А потом вдруг, может, даже случайно, – именно вдруг снова увидимся, и я узнаю в этом худощавом маленьком неказистом человеке с выцветшим глазами и устало опущенными плечами моего Кирюшу. Того самого, безобидного, тихого, с кем я мог так искренне молчать, который был так доверчив и так горько и беззвучно плакал, сидя или идя рядом со мной. И тогда я, наверное, крепко и надолго обниму его. Потому что я никогда не делал этого тогда, давно, когда мы были одинокими детдомовцами, которыми мы все равно остались и теперь. Я откуда-то точно знаю, что через много лет я увижу и застыну, прижав к себе моего друга детства, которому я так и не сказал тогда, то есть сейчас, как он много значит в моей жизни, как часто я думал о нем и как знал, чем обернется его жизнь. Как же иногда в моей голове все перемешивается… И то, что происходит сейчас, и то, что уже было, и то, что неминуемо еще произойдет. Произойдет не только со мной, но и с другими людьми, которые уже промелькнули и еще промелькнут в моей предстоящей судьбе.
…На улице совсем стемнело, и мне уже надо было как можно скорее бежать в детдом. Если я слишком сильно опоздаю на ужин, меня начнут искать. И поскольку я не «бегунок», будут реально волноваться. Среди наших есть целый специфический контингент регулярно убегающих. Так вот за них особо и не беспокоятся. Не первый раз. Но если пропал кто-то, кому бежать некуда и не к кому, вроде меня – сразу подключают полицию. Тем более сразу вызывает беспокойство, что пропал ребенок, который в детдоме с раннего детства, вроде меня. Я засобирался. Поблагодарил ее за чай и приют. Бабушка смотрела, как я судорожно собираюсь, и на прощание пригласила обязательно заходить, как время будет. Я побежал в детдом.

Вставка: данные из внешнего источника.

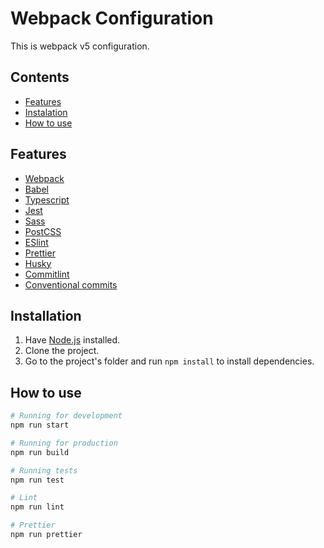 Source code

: # Webpack Configuration

This is webpack v5 configuration.

## Contents

- [Features](#Features)
- [Instalation](#Instalation)
- [How to use](#How-to-use)

## Features

- [Webpack](https://webpack.js.org/)
- [Babel](https://babeljs.io/)
- [Typescript](https://www.typescriptlang.org/)
- [Jest](https://jestjs.io/)
- [Sass](https://sass-lang.com/)
- [PostCSS](https://postcss.org/)
- [ESlint](https://eslint.org/)
- [Prettier](https://prettier.io/)
- [Husky](https://typicode.github.io/husky/#/)
- [Commitlint](https://commitlint.js.org/#/guides-local-setup)
- [Conventional commits](https://www.conventionalcommits.org/en/v1.0.0/)

## Installation

1. Have [Node.js](https://nodejs.org/en/) installed.
1. Clone the project.
1. Go to the project's folder and run `npm install` to install dependencies.

## How to use

```bash
# Running for development
npm run start
```

```bash
# Running for production
npm run build
```

```bash
# Running tests
npm run test
```

```bash
# Lint
npm run lint
```

```bash
# Prettier
npm run prettier
```
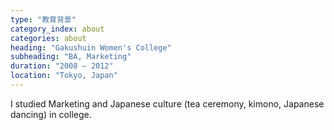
 ```yaml
---
type: "教育背景"
category_index: about
categories: about
heading: "Gakushuin Women's College"
subheading: "BA, Marketing"
duration: "2008 – 2012"
location: "Tokyo, Japan"
---
```


I studied Marketing and Japanese culture (tea ceremony, kimono, Japanese dancing) in college.
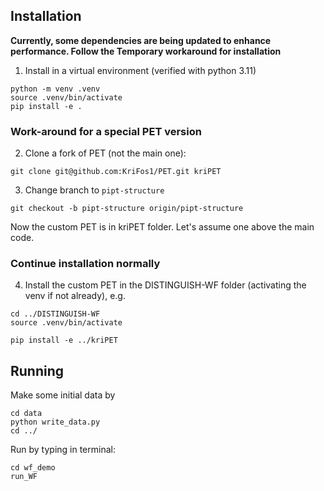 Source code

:## Installation

**Currently, some dependencies are being updated to enhance performance. Follow the Temporary workaround for installation**
1. Install in a virtual environment (verified with python 3.11)
```
python -m venv .venv
source .venv/bin/activate
pip install -e .
```
### Work-around for a special PET version
2. Clone a fork of PET (not the main one): 
```
git clone git@github.com:KriFos1/PET.git kriPET
```
3. Change branch to `pipt-structure`
```
git checkout -b pipt-structure origin/pipt-structure
```

Now the custom PET is in kriPET folder. Let's assume one above the main code.
### Continue installation normally

4. Install the custom PET in the DISTINGUISH-WF folder (activating the venv if not already), e.g.
```
cd ../DISTINGUISH-WF
source .venv/bin/activate
```
```
pip install -e ../kriPET
```

## Running
Make some initial data by

```
cd data
python write_data.py
cd ../
```

Run by typing in terminal:

```
cd wf_demo
run_WF
```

Через неделю я, хотя и не планировал этого, почему-то зашел к Марии Александровне опять. Я не знал, пригласила ли она меня тогда, в первый раз, только из вежливости, но, придя к ней еще раз, вдруг почувствовал, что она рада моему приходу. Мы снова пили чай. Но теперь уже гораздо больше разговаривали. Она спросила меня, несколько смущаясь, о том, как я попал в сиротский приют. Она так называла наш девяносто шестой. Я рассказал, чтобы она уже больше про это не спрашивала. Рассказал и про умершую, когда я был еще маленьким, мать, про отца, который с собой не справился, про то, что через три года я уже выпущусь, но пока не знаю, чем буду заниматься. А потом начала рассказывать она. Сначала о себе, о своем детстве во время войны. Про то, как не хватало еды, так как все отправляли солдатам на фронт. Как потом работала маляром и жила в общей комнате в бараке. Как много лет ждала отдельную квартиру, как родилась дочь, и ей потом дали-таки квартиру в новом доме, в этом самом, просто тогда он был новый. Еще в ее жизни была поездка вместе с маленькой дочерью на Черное море, в Анапу, свадьба дочери, рождение внука Паши. И вот, собственно, и все. Вся ее жизнь так и прошла. И было в этой жизни так немного хорошего, так немного того, чего бы хотелось вспоминать, что Мария Александровна очень быстро рассказала мне обо всем, а затем по много раз повторяла одни и те же немногочисленные яркие моменты. Я вскоре уже знал их наизусть, но продолжал который раз слушать ее пояснения к фотографиям в альбоме. Я никогда не задавал бабушке никаких вопросов о том, почему она живет одна и почему ее дочь и внук к ней не приезжают. Но постепенно у меня сложилась картина ее настоящей одинокой старости.